The southern Maine sheriff who went from loving federal-ICE inmates to blasting the federal agency that helped pay his bills will cost county taxpayers big time.
Literally if not also politically.
After Cumberland County Sheriff Kevin Joyce accused federal immigration authorities of “bush-league” tactics, they decided to pull all of their detained arrestees out of Joyce’s jail.
Or, more accurately, the county’s taxpayer-financed jail.
To wit, the loss of 50 ICE detainees will cost the 315,000 taxpayers in Maine’s most-populous county $2.7 million a year.
The U.S. Department of Homeland Security was paying the county $150 a day to house its prisoners.
Joyce was for ICE before he was against it, to employ a famous phrase once used by failed presidential hopeful Democrat U.S. Sen.
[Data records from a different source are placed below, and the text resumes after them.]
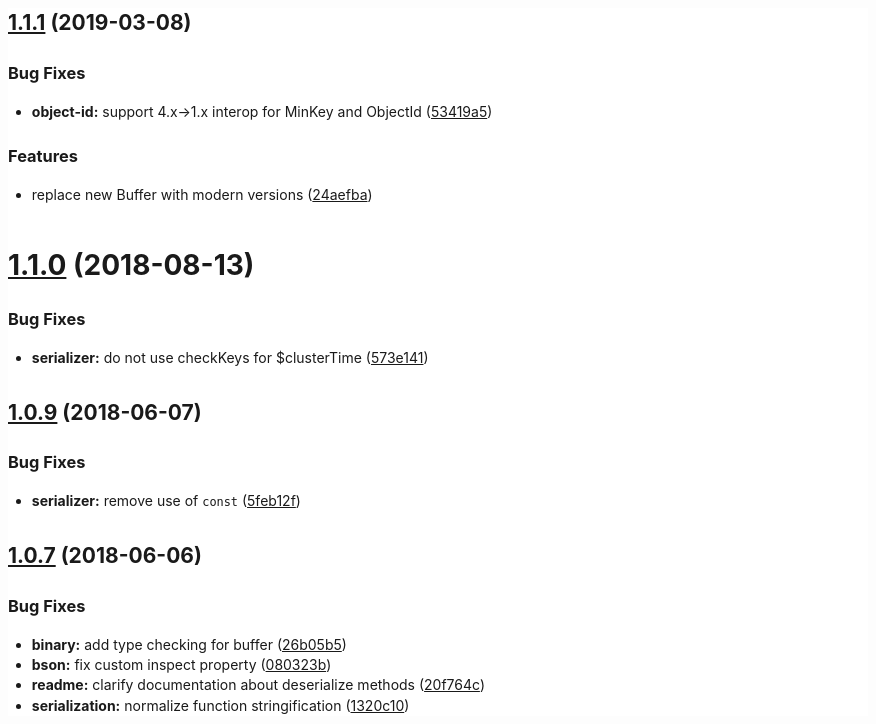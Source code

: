 <a name="1.1.1"></a>

## [1.1.1](https://github.com/mongodb/js-bson/compare/v1.1.0...v1.1.1) (2019-03-08)

### Bug Fixes

- **object-id:** support 4.x->1.x interop for MinKey and ObjectId ([53419a5](https://github.com/mongodb/js-bson/commit/53419a5))

### Features

- replace new Buffer with modern versions ([24aefba](https://github.com/mongodb/js-bson/commit/24aefba))

<a name="1.1.0"></a>

# [1.1.0](https://github.com/mongodb/js-bson/compare/v1.0.9...v1.1.0) (2018-08-13)

### Bug Fixes

- **serializer:** do not use checkKeys for $clusterTime ([573e141](https://github.com/mongodb/js-bson/commit/573e141))

<a name="1.0.9"></a>

## [1.0.9](https://github.com/mongodb/js-bson/compare/v1.0.8...v1.0.9) (2018-06-07)

### Bug Fixes

- **serializer:** remove use of `const` ([5feb12f](https://github.com/mongodb/js-bson/commit/5feb12f))

<a name="1.0.7"></a>

## [1.0.7](https://github.com/mongodb/js-bson/compare/v1.0.6...v1.0.7) (2018-06-06)

### Bug Fixes

- **binary:** add type checking for buffer ([26b05b5](https://github.com/mongodb/js-bson/commit/26b05b5))
- **bson:** fix custom inspect property ([080323b](https://github.com/mongodb/js-bson/commit/080323b))
- **readme:** clarify documentation about deserialize methods ([20f764c](https://github.com/mongodb/js-bson/commit/20f764c))
- **serialization:** normalize function stringification ([1320c10](https://github.com/mongodb/js-bson/commit/1320c10))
John Kerry of Massachusetts, describing his flip-flop on a federal policy.
In the face of widespread political opposition in Maine’s most liberal county, Joyce for the longest time had stuck to his guns supporting ICE arresting illegal immigrants.
But once the agency cuffed one of his own jail employees for alleged violations of immigration laws, Joyce suddenly went rogue, accusing ICE of so-called “bush-league” tactics.
That’s when his county checkbook suddenly went red in the face – to the point of $2.7 million.
“Soon after Joyce’s comments, federal officials began removing ICE detainees from the Cumberland County facility, ending, at least for now, a major federal detention partnership and the revenue stream that comes with it,” Jon Fetherston of The Maine Wire reported February 7.
“The detainee pullout is not just symbolic,” Fetherston noted. “Cumberland County, like many jurisdictions, has relied on federal detention contracts to help offset jail costs.”
Joyce’s immediate bosses, the Cumberland County commissioners, may now wish their high sheriff had stayed with the party line.
After all, it’s the commissioners who must ultimately explain and defend what most assuredly now will be a painful $2.7 million tax increase.